The FEH13 model retains the basic index-flood approach of the FEH99 model, i.e. the rainfall frequency curve is derived by multiplying an index variable specific to the site of interest by a regionally derived growth curve, but its main advances are:
A key feature of the modelling procedures is the use of local data wherever possible. Data from smaller networks of rain gauges are used to estimate the frequency curve for shorter return periods, while more spatially extensive networks are drawn into the analysis to define the frequency characteristics for longer return periods. The final FEH13 DDF model was fitted to the outputs from the revised FORGEX procedure at each point on a 1 km grid of the UK for a number of key durations. The model ensures internal consistency in the resulting frequency estimates, i.e. that rainfall depths for any duration increase with increasing return period, and that rainfall depths for any return period increase with increasing duration. It also allows extrapolation to longer return periods than those estimated for the rarest events in the calibration dataset. The model is based on a weighted total of two gamma distributions, each of which is parameterised by duration-dependent equations intended to minimise the difference between the fitted model curves and the output FORGEX lines. The final step in the modelling procedure is smoothing in space and across durations to avoid inconsistencies in the results.

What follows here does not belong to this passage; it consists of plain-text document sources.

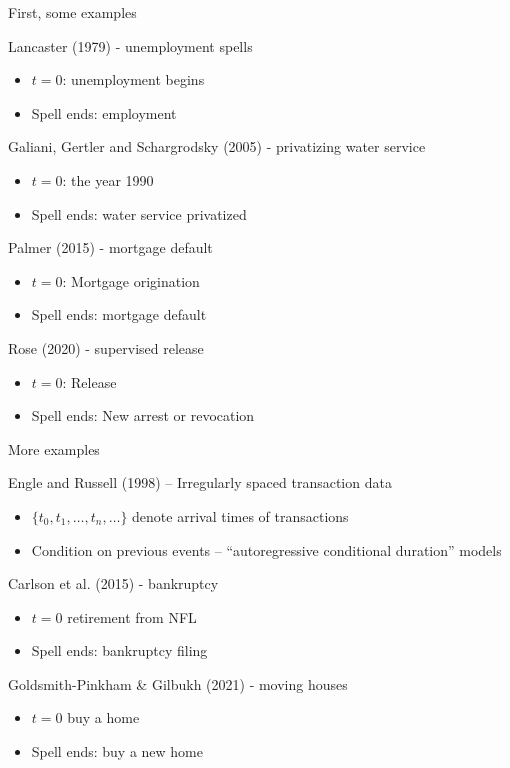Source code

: \documentclass[notes,11pt, aspectratio=169]{beamer}
\newenvironment{wideitemize}{\itemize\addtolength{\itemsep}{10pt}}{\enditemize}
\begin{document}
\begin{frame}{First, some examples}
  \begin{wideitemize}
  \item Lancaster (1979) - unemployment spells
    \begin{itemize}
    \item $t=0$: unemployment begins
    \item Spell ends: employment
    \end{itemize}
  \item Galiani, Gertler and Schargrodsky (2005) - privatizing water service 
    \begin{itemize}
    \item $t=0$: the year 1990
    \item Spell ends: water service privatized      
    \end{itemize}
  \item Palmer (2015) - mortgage default
    \begin{itemize}
    \item $t = 0$: Mortgage origination
    \item Spell ends: mortgage default
    \end{itemize}
  \item Rose (2020) - supervised release
    \begin{itemize}
    \item $t = 0$: Release 
    \item Spell ends:  New arrest or revocation
    \end{itemize}
  \end{wideitemize}
\end{frame}


\begin{frame}{More examples}
  \begin{wideitemize}
  \item Engle and Russell (1998) -- Irregularly spaced transaction data
    \begin{itemize}
    \item $\{t_{0}, t_{1}, \ldots, t_{n}, \ldots \}$ denote arrival times of transactions
    \item Condition on previous events -- ``autoregressive conditional duration'' models
    \end{itemize}
  \item Carlson et al. (2015) - bankruptcy
    \begin{itemize}
    \item $t = 0$ retirement from NFL
    \item Spell ends: bankruptcy filing
    \end{itemize}
  \item Goldsmith-Pinkham \& Gilbukh (2021) - moving houses
    \begin{itemize}
    \item $t = 0$ buy a home
    \item Spell ends: buy a new home
    \end{itemize}
  \end{wideitemize}
\end{frame}
\end{document}
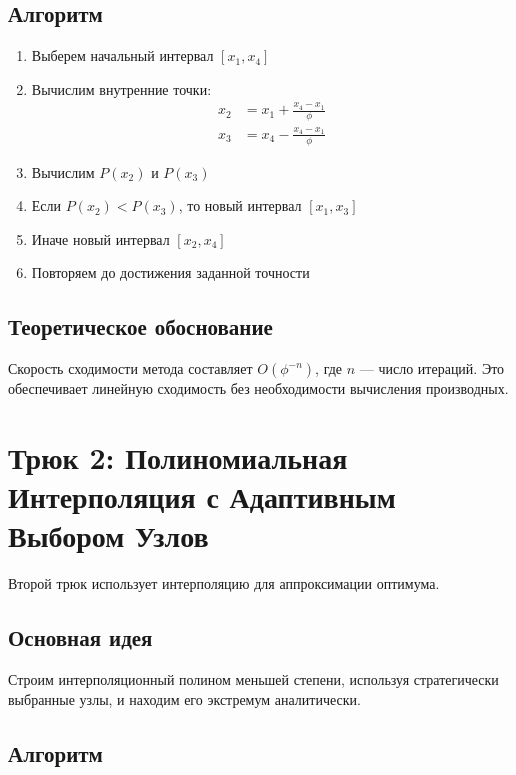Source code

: \documentclass[12pt,a4paper]{article}
\begin{document}
\subsection{Алгоритм}

\begin{enumerate}
    \item Выберем начальный интервал $[x_1, x_4]$
    \item Вычислим внутренние точки:
    \begin{align}
        x_2 &= x_1 + \frac{x_4 - x_1}{\phi} \\
        x_3 &= x_4 - \frac{x_4 - x_1}{\phi}
    \end{align}
    \item Вычислим $P(x_2)$ и $P(x_3)$
    \item Если $P(x_2) < P(x_3)$, то новый интервал $[x_1, x_3]$
    \item Иначе новый интервал $[x_2, x_4]$
    \item Повторяем до достижения заданной точности
\end{enumerate}

\subsection{Теоретическое обоснование}

Скорость сходимости метода составляет $O(\phi^{-n})$, где $n$ --- число итераций. Это обеспечивает линейную сходимость без необходимости вычисления производных.

\section{Трюк 2: Полиномиальная Интерполяция с Адаптивным Выбором Узлов}

Второй трюк использует интерполяцию для аппроксимации оптимума.

\subsection{Основная идея}

Строим интерполяционный полином меньшей степени, используя стратегически выбранные узлы, и находим его экстремум аналитически.

\subsection{Алгоритм}
\end{document}
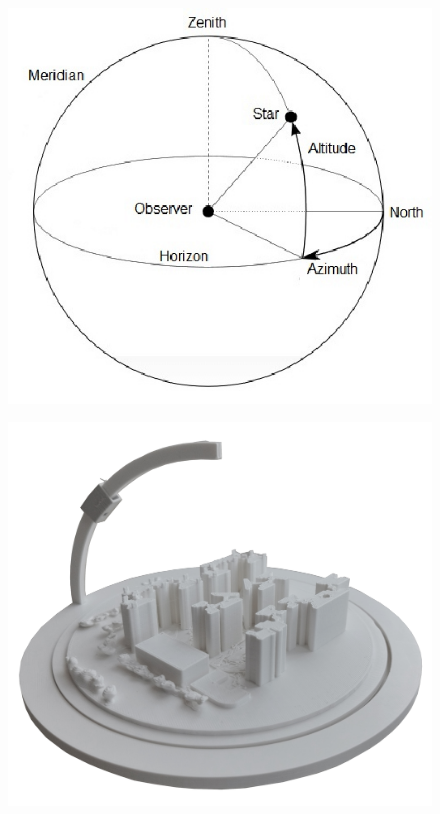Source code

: \documentclass[a4paper,9pt]{article}
\begin{document}
      \begin{minipage}{0.48\linewidth}
         \begin{figure}[H]
        \centering
        \includegraphics[width=.6\linewidth]{Images/horizontal coord_1.jpg}
        \label{horizontalcoord}
    \end{figure}
    \end{minipage}
    \hfill
    \begin{minipage}{0.48\linewidth}
         \begin{figure}[H]
        \centering
        \includegraphics[width=.6\linewidth]{Images/prototyp hor2_1.png}
        \label{protohoriz}
    \end{figure}
    \end{minipage}
    \vspace{.5cm}
\end{document}
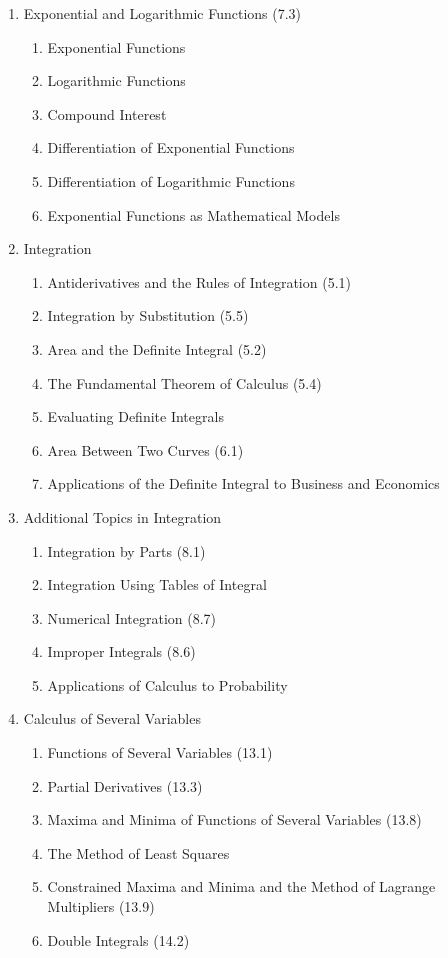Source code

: \documentclass{article}
\begin{document}
\begin{enumerate}
\begin{enumerate}
	\end{enumerate}
\item Exponential and Logarithmic Functions (7.3)
	\begin{enumerate}
	\item Exponential Functions
	\item Logarithmic Functions
	\item Compound Interest
	\item Differentiation of Exponential Functions
	\item Differentiation of Logarithmic Functions
	\item Exponential Functions as Mathematical Models
	\end{enumerate}
\item Integration
 	\begin{enumerate}
	\item Antiderivatives and the Rules of Integration (5.1)
	\item Integration by Substitution (5.5)
	\item Area and the Definite Integral (5.2)
	\item The Fundamental Theorem of Calculus (5.4)
	\item Evaluating Definite Integrals
	\item Area Between Two Curves (6.1)
	\item Applications of the Definite Integral to Business and Economics
	\end{enumerate}
\item Additional Topics in Integration
	\begin{enumerate}
	\item Integration by Parts (8.1)
	\item Integration Using Tables of Integral
	\item Numerical Integration (8.7)
	\item Improper Integrals (8.6)
	\item Applications of Calculus to Probability
	\end{enumerate}
\item Calculus of Several Variables
	\begin{enumerate}
	\item Functions of Several Variables (13.1)
	\item Partial Derivatives (13.3)
	\item Maxima and Minima of Functions of Several Variables (13.8)
	\item The Method of Least Squares
	\item Constrained Maxima and Minima and the Method of Lagrange Multipliers (13.9)
	\item Double Integrals (14.2)
	\end{enumerate}
\end{enumerate}
\end{document}
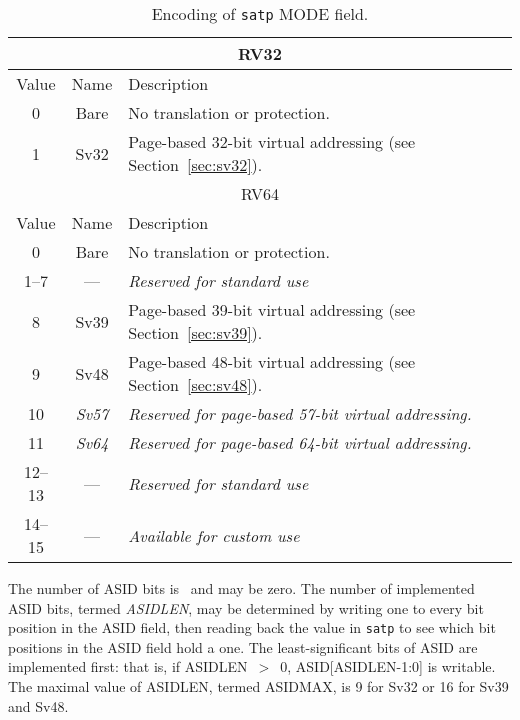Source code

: \begin{table}[h]
\begin{center}
\begin{tabular}{|c|c|l|}
\hline
\multicolumn{3}{|c|}{RV32} \\
\hline
Value  & Name & Description \\
\hline
0       & Bare  & No translation or protection. \\
1       & Sv32  & Page-based 32-bit virtual addressing (see Section~\ref{sec:sv32}). \\
\hline \hline
\multicolumn{3}{|c|}{RV64} \\
\hline
Value  & Name & Description \\
\hline  
0       & Bare  & No translation or protection. \\
1--7    & ---   & {\em Reserved for standard use} \\
8       & Sv39  & Page-based 39-bit virtual addressing (see Section~\ref{sec:sv39}). \\
9       & Sv48  & Page-based 48-bit virtual addressing (see Section~\ref{sec:sv48}). \\
10      & {\em Sv57} & {\em Reserved for page-based 57-bit virtual addressing.} \\
11      & {\em Sv64} & {\em Reserved for page-based 64-bit virtual addressing.} \\
12--13  & ---   & {\em Reserved for standard use} \\
14--15  & ---   & {\em Available for custom use} \\
\hline
\end{tabular}
\end{center}
\caption{Encoding of {\tt satp} MODE field.}
\label{tab:satp-mode}
\end{table}

The number of ASID bits is \unspecified\ and may be zero.  The
number of implemented ASID bits, termed {\mbox {\em ASIDLEN}}, may be
determined by writing one to every bit position in the ASID field, then
reading back the value in {\tt satp} to see which bit positions in the ASID
field hold a one.  The least-significant bits of ASID are implemented first:
that is, if ASIDLEN~$>$~0, ASID[ASIDLEN-1:0] is writable.  The maximal value
of ASIDLEN, termed ASIDMAX, is 9 for Sv32 or 16 for Sv39 and Sv48.

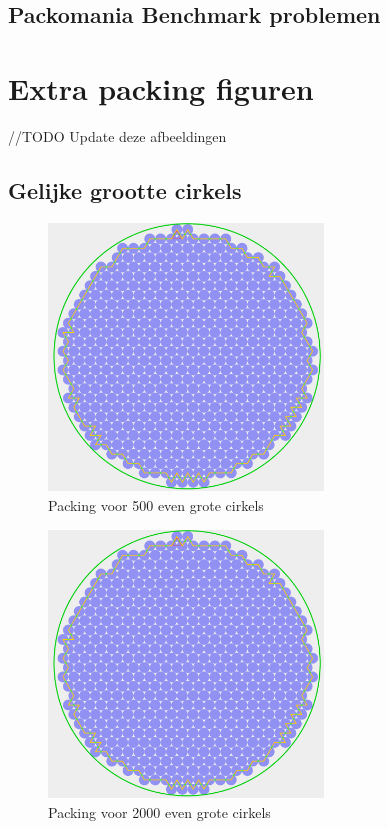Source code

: \documentclass[12pt,a4paper,oneside]{book}
\begin{document}
\section{Packomania Benchmark problemen} \label{append:packomania-tabellen-benchmark}


\chapter{Extra packing figuren} \label{append:extra-packing-figuren}

//TODO Update deze afbeeldingen

\section{Gelijke grootte cirkels}

\begin{figure}
  \centering
  \includegraphics[width=0.65\textwidth]{packing-even-groot-500.png}
  \caption{Packing voor 500 even grote cirkels} \label{fig:packing-even-groot-500} 
\end{figure}

\begin{figure}
  \centering
  \includegraphics[width=0.65\textwidth]{packing-even-groot-2000.png}
  \caption{Packing voor 2000 even grote cirkels} \label{fig:packing-even-groot-2000} 
\end{figure}
\end{document}
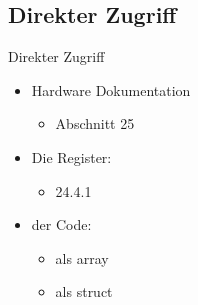 \subsection{Direkter Zugriff}
\begin{frame}{Direkter Zugriff}
 \begin{itemize}
  \item Hardware Dokumentation 
  \begin{itemize}
   \item {} Abschnitt 25
  \end{itemize}
  \item Die Register:
  \begin{itemize}
    \item {} 24.4.1
  \end{itemize}
  \item der Code:
  \begin{itemize}
   \item {} als array
   \item {} als struct
  \end{itemize}
 \end{itemize}
\end{frame}
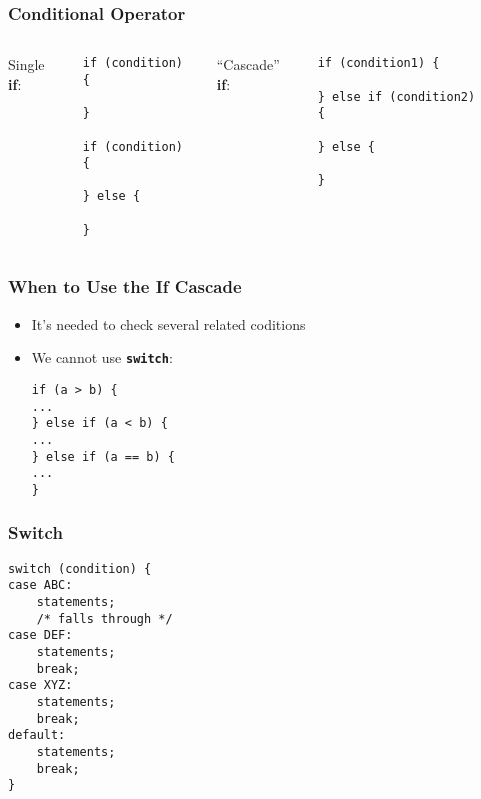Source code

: \documentclass[screen]{beamer}
\begin{document}
\begin{frame}[fragile]
\frametitle{Conditional Operator}%
%
\begin{columns}
Single \textbf{if}:
\begin{lstlisting}
if (condition) {

}

if (condition) {

} else {

}
\end{lstlisting}
``Cascade'' \textbf{if}:
\begin{lstlisting}
if (condition1) {

} else if (condition2) {

} else {

}
\end{lstlisting}
$\;$\\
$\;$\\
\end{columns}
\end{frame}

\begin{frame}[fragile]
\frametitle{When to Use the If Cascade}%
%
\begin{itemize}[<+->]
	\item It's needed to check several \alert{related} coditions
	\item We cannot use {\bf \texttt{switch}}: 
\begin{lstlisting}
if (a > b) {
...
} else if (a < b) {
...
} else if (a == b) {
...
}
\end{lstlisting}
\end{itemize}
\end{frame}

\begin{frame}[fragile]
\frametitle{Switch}%
%
\begin{lstlisting}
switch (condition) {
case ABC:
    statements;
    /* falls through */
case DEF:
    statements;
    break;
case XYZ:
    statements;
    break;
default:
    statements;
    break;
}
\end{lstlisting}
\end{frame}
\end{document}

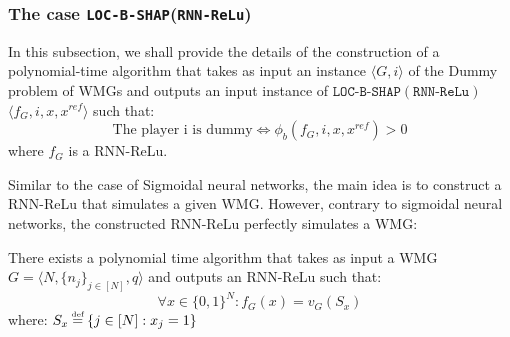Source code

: \subsubsection{The case \texttt{LOC-B-SHAP}(\texttt{RNN-ReLu})} \label{app;subsec:bshaprnnrelu}
In this subsection, we shall provide the details of the construction of a polynomial-time algorithm that takes as input an instance $\langle G,i\rangle$ of the Dummy problem of WMGs and outputs an input instance of $\texttt{LOC-B-SHAP}(\texttt{RNN-ReLu})$ $\langle f_{G},i,x,x^{ref}\rangle$ such that:
$$\text{The player i is dummy} \iff \phi_{b}(f_{G},i,x,x^{ref}) > 0$$
where $f_{G}$ is a RNN-ReLu. 

Similar to the case of Sigmoidal neural networks, the main idea is to construct a RNN-ReLu that simulates a given WMG. However, contrary to  sigmoidal neural networks, the constructed RNN-ReLu perfectly simulates a WMG:

\begin{proposition} \label{app:prop:WMG2relu}
There exists a polynomial time algorithm that takes as input a WMG $G = \langle N, \{n_{j}\}_{j \in [N]}, q\rangle$ and outputs an RNN-ReLu such that: 
$$\forall x \in \{0,1\}^{N}: f_{G}(x) = v_{G}(S_{x})$$
where: $S_{x} \myeq \{j \in [N]: x_{j} = 1\}$ 
\end{proposition}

The FEH13 model was released via the FEH Web Service in 2015 and is based on rain gauge records up to about 2005. The original research was funded by Defra (FD2613) and aimed to develop revised rainfall frequency estimates for the longest return periods of relevance to reservoir spillway safety assessment (Stewart et al., 2013). UKCEH funded the further development and generalisation of FEH13 for the full range of durations (from less than 1 hour to 8 days) and return periods (from 12 months to over 10,000 years). Recent research funded by the Environment Agency and UKCEH has investigated the impact of including more recent extreme rainfall events in the model calibration in a case study of Cumbria (Vesuviano et al., 2021). Record-breaking rainfall events were experienced in the region in November 2009 and December 2015, and these together with other events that led to severe flooding were included in the recalibration of FEH13. The results suggest that extreme events of durations between 2 and 4 days are estimated to have shorter return periods (i.e. to be relatively more frequent) in the recalibrated model than estimated by the original FEH13 model (Vesuviano et al., 2021). However, it is important to recognise that a high level of uncertainty still remains in defining return periods in the hundreds or thousands of years using relatively short observational records.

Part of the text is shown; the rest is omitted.